## What is required
In the listing below, find the line containing "메모리: 18,652 KB, 시간: 104 ms, 코드길이: 919 Bytes" and the line containing "- 🔭 I’m currently". Repeat exactly those two lines and every line between them, nothing more.
Start of Exercise input
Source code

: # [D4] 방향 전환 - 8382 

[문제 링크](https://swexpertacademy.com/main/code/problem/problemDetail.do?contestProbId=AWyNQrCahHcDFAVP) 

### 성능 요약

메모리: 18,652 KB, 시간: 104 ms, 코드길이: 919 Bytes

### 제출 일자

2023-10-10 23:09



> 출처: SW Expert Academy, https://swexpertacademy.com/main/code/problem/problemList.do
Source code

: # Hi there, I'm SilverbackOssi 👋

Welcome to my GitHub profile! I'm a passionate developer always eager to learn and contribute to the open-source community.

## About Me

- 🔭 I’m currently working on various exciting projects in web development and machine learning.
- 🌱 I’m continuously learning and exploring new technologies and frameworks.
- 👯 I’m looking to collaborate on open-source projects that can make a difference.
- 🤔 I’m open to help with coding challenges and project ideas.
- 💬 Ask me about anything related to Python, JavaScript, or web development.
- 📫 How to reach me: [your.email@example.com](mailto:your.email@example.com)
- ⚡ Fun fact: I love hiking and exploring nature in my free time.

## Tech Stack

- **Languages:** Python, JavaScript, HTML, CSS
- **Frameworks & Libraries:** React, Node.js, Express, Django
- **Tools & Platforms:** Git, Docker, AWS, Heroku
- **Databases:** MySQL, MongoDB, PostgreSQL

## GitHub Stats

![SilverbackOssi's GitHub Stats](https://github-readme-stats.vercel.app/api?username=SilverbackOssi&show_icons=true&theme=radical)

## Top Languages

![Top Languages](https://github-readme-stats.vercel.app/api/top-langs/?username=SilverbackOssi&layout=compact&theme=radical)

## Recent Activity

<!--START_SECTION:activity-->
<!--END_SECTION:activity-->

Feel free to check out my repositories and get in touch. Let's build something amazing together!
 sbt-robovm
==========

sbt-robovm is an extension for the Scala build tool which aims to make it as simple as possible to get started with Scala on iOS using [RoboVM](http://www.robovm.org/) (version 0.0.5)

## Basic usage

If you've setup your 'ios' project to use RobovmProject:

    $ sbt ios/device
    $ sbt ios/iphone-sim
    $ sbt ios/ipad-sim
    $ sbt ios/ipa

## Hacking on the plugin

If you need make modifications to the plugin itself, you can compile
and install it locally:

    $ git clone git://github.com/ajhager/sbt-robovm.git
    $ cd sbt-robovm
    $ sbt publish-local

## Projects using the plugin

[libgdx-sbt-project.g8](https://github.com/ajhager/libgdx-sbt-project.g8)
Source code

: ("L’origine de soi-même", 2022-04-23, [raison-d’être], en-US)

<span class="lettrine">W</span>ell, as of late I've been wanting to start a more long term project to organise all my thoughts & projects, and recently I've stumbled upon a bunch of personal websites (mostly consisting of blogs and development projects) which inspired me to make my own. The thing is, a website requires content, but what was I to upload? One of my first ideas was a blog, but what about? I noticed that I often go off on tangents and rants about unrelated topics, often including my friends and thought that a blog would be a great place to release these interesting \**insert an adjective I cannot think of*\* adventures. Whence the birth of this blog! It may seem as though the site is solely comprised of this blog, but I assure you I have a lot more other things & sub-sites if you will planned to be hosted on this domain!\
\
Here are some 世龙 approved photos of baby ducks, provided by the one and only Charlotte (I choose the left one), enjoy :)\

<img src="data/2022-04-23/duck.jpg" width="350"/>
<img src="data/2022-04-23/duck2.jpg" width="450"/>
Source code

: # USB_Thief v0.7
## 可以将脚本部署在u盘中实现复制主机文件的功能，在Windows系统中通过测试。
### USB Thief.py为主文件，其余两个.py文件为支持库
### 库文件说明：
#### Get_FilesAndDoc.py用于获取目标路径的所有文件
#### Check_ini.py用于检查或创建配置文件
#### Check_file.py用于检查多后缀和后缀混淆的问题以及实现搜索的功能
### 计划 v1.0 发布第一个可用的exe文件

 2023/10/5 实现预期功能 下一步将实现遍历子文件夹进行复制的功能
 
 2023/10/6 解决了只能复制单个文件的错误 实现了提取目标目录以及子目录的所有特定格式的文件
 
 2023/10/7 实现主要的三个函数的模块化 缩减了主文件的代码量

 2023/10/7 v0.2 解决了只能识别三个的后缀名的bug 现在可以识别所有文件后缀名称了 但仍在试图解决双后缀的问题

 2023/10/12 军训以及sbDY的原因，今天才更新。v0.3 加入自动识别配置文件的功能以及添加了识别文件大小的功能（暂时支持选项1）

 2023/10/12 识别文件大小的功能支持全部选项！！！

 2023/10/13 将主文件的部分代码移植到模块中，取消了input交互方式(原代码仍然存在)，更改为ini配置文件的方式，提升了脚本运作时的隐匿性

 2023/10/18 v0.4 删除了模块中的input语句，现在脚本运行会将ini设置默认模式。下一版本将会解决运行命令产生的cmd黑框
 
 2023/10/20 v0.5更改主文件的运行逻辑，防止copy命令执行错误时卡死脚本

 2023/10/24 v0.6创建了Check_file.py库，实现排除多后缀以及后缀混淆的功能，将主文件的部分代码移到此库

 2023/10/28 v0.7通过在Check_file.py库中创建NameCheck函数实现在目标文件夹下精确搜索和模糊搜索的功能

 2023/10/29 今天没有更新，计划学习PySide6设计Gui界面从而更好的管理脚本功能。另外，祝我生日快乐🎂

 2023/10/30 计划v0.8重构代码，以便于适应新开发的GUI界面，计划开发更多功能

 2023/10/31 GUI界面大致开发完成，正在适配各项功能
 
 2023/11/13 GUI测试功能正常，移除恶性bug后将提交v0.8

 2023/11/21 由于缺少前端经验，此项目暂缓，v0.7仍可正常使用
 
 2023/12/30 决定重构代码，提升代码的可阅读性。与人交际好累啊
End of Exercise input
## Answer below
메모리: 18,652 KB, 시간: 104 ms, 코드길이: 919 Bytes

### 제출 일자

2023-10-10 23:09



> 출처: SW Expert Academy, https://swexpertacademy.com/main/code/problem/problemList.do
Source code

: # Hi there, I'm SilverbackOssi 👋

Welcome to my GitHub profile! I'm a passionate developer always eager to learn and contribute to the open-source community.

## About Me

- 🔭 I’m currently working on various exciting projects in web development and machine learning.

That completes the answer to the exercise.